- **ENTRIES SHOWN**:
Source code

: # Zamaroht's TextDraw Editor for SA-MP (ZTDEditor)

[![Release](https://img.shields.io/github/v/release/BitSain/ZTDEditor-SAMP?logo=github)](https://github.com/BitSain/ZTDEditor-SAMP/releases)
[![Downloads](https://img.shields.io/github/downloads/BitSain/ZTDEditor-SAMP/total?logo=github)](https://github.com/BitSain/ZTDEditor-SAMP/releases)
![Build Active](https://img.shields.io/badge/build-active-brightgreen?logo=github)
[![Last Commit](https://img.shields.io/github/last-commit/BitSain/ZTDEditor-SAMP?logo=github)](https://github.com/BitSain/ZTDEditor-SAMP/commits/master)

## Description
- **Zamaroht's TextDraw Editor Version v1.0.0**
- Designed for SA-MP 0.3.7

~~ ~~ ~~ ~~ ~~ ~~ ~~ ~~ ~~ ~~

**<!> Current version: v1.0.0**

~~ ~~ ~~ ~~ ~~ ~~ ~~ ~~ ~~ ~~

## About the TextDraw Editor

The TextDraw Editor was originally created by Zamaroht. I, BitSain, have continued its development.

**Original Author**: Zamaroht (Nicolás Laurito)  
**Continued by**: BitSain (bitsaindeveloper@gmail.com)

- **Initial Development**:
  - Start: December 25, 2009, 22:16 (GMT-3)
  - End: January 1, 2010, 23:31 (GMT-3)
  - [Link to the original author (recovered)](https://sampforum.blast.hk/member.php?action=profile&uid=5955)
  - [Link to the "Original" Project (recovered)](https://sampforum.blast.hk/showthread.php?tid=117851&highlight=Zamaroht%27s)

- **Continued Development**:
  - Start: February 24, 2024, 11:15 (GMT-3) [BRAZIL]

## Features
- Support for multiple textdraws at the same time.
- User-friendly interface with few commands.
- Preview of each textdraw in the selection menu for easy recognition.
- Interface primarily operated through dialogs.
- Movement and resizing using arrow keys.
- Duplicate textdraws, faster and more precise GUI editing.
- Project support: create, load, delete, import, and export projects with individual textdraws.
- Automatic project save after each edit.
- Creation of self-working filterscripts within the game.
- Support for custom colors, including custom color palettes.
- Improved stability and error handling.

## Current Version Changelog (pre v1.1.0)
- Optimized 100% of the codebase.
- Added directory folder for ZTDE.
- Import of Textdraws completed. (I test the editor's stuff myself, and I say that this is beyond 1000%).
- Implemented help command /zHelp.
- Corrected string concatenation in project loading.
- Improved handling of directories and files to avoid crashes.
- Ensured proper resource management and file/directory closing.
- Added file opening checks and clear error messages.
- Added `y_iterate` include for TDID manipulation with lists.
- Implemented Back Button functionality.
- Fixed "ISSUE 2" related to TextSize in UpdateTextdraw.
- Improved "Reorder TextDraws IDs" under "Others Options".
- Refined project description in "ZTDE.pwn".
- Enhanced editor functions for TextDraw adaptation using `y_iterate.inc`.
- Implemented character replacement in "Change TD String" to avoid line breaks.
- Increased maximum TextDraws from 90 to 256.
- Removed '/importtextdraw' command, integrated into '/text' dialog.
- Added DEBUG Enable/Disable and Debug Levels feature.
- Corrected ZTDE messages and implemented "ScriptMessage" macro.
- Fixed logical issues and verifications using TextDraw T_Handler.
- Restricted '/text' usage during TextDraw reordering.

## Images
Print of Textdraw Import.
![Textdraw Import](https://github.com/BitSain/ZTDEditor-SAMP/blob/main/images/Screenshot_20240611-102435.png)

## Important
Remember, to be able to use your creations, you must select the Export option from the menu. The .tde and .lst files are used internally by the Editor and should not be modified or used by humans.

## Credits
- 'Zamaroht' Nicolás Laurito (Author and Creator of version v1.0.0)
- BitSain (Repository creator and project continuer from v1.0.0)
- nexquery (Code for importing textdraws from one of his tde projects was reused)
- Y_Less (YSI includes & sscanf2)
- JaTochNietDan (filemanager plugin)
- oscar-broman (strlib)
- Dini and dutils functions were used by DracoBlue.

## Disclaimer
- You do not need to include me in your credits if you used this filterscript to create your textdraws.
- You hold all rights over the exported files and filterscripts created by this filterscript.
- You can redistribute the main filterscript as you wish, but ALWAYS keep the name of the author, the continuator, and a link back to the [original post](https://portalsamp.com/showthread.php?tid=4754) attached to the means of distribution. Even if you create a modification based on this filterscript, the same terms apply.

- **EXERCISE DIRECTIONS**: The reply must consist solely of the lines from the one containing "- 'Zamaroht' Nicolás" through the last line in the material above, reproduced exactly.

- **RESPONSE**:
- 'Zamaroht' Nicolás Laurito (Author and Creator of version v1.0.0)
- BitSain (Repository creator and project continuer from v1.0.0)
- nexquery (Code for importing textdraws from one of his tde projects was reused)
- Y_Less (YSI includes & sscanf2)
- JaTochNietDan (filemanager plugin)
- oscar-broman (strlib)
- Dini and dutils functions were used by DracoBlue.

## Disclaimer
- You do not need to include me in your credits if you used this filterscript to create your textdraws.
- You hold all rights over the exported files and filterscripts created by this filterscript.
- You can redistribute the main filterscript as you wish, but ALWAYS keep the name of the author, the continuator, and a link back to the [original post](https://portalsamp.com/showthread.php?tid=4754) attached to the means of distribution. Even if you create a modification based on this filterscript, the same terms apply.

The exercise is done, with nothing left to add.